_ASSIGNMENT_. When you reach the line that contains "y los servicios" in the data below, start reproducing lines exactly, and stop after the line that contains "participando en transacciones".
▼
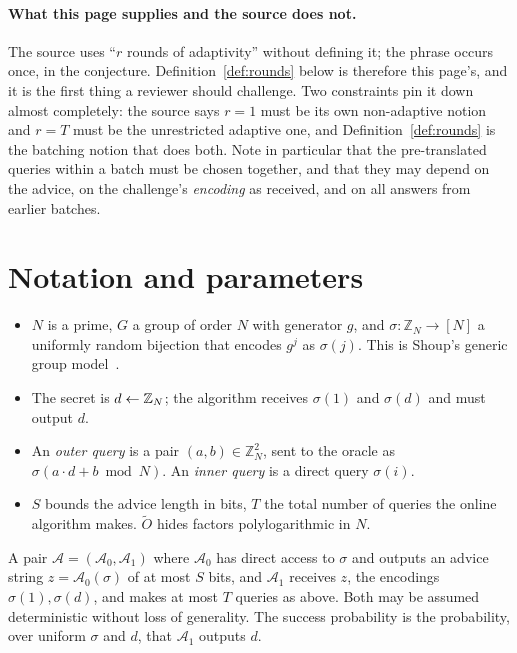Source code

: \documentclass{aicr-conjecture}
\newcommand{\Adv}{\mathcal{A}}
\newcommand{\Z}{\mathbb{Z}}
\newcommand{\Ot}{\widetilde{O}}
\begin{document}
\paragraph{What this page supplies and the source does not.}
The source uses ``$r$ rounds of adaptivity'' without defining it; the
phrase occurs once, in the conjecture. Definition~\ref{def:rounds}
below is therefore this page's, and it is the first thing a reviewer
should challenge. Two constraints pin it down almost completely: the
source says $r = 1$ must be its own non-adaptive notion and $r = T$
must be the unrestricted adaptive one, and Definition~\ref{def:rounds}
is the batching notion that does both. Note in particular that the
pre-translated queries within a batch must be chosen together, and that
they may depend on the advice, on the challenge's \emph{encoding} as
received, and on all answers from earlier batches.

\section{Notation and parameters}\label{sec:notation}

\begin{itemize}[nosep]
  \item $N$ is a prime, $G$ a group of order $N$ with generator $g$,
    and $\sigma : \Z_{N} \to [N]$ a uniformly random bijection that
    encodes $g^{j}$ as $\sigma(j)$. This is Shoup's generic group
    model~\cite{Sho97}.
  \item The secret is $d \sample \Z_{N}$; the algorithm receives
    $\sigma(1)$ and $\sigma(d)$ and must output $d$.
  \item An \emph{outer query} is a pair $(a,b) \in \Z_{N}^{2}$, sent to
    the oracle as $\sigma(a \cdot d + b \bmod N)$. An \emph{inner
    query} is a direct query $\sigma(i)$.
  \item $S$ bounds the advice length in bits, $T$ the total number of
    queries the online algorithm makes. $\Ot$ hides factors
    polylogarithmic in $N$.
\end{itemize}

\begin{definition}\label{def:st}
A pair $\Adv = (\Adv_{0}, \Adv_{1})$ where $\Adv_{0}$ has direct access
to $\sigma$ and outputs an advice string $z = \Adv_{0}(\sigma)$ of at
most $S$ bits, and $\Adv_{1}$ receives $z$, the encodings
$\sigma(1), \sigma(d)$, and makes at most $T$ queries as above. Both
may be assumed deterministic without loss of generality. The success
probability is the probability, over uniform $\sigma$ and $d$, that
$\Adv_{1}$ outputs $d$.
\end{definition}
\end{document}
▲
▼
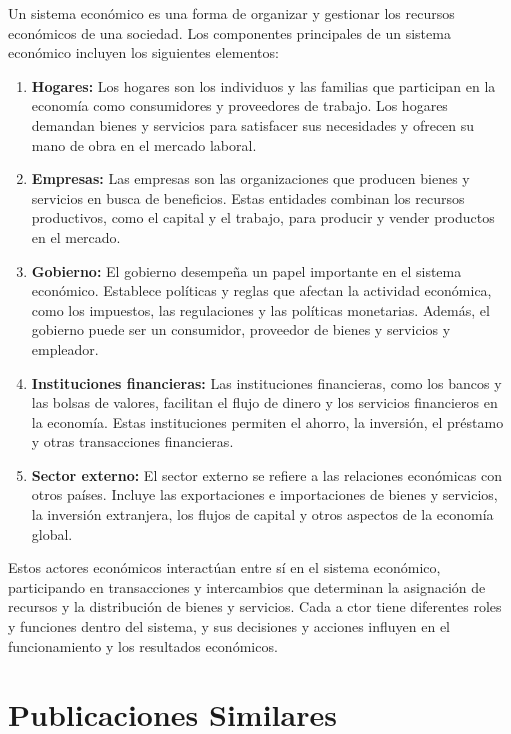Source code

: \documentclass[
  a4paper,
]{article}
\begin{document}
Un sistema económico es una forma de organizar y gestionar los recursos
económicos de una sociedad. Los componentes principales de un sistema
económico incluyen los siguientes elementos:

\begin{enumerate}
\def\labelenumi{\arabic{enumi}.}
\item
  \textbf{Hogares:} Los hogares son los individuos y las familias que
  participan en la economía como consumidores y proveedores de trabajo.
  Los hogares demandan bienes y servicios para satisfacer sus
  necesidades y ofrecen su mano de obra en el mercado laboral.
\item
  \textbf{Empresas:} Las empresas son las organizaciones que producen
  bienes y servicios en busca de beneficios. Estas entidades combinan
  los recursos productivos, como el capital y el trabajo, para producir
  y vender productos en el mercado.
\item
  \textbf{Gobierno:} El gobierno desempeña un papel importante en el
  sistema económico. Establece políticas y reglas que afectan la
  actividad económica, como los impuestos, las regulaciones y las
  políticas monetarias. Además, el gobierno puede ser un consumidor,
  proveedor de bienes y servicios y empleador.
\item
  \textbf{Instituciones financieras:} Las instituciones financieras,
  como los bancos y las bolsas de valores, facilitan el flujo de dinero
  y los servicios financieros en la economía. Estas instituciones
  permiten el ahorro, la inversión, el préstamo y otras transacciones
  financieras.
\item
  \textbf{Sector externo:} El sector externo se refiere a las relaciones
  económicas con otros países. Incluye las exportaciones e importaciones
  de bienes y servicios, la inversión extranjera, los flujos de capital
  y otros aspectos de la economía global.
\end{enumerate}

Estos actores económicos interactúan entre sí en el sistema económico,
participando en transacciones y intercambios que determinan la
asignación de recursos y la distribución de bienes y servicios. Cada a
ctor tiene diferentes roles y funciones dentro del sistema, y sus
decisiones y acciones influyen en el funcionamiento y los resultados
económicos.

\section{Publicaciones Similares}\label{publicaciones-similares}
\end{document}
▲
▼
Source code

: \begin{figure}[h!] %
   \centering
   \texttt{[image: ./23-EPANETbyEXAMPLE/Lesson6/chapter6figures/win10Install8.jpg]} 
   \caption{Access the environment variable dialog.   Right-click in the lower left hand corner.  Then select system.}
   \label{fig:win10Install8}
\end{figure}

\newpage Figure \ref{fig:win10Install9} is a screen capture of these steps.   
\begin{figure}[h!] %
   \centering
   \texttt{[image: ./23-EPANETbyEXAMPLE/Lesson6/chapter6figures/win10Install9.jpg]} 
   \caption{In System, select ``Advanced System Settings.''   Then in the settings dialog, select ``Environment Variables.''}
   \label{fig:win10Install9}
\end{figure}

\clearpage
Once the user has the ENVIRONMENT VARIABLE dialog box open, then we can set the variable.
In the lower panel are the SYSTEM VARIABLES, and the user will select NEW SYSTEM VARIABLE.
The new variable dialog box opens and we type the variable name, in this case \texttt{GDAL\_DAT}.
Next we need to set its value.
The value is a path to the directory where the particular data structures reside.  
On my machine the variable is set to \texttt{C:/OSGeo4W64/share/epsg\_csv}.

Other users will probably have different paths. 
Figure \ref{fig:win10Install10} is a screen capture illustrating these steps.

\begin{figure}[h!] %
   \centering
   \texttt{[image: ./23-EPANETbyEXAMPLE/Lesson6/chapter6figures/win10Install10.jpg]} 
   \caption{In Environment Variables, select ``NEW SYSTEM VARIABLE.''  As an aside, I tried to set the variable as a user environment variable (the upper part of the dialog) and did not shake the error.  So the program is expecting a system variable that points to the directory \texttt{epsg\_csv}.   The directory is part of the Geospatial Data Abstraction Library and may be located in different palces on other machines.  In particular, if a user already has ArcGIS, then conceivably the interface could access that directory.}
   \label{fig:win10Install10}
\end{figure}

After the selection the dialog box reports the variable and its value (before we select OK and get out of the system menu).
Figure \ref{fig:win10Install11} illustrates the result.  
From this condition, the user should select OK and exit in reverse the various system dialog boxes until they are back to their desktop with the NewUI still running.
▲
_EXERCISE OUTPUT_.
  y los servicios financieros en la economía. Estas instituciones
  permiten el ahorro, la inversión, el préstamo y otras transacciones
  financieras.
\item
  \textbf{Sector externo:} El sector externo se refiere a las relaciones
  económicas con otros países. Incluye las exportaciones e importaciones
  de bienes y servicios, la inversión extranjera, los flujos de capital
  y otros aspectos de la economía global.
\end{enumerate}

Estos actores económicos interactúan entre sí en el sistema económico,
participando en transacciones y intercambios que determinan la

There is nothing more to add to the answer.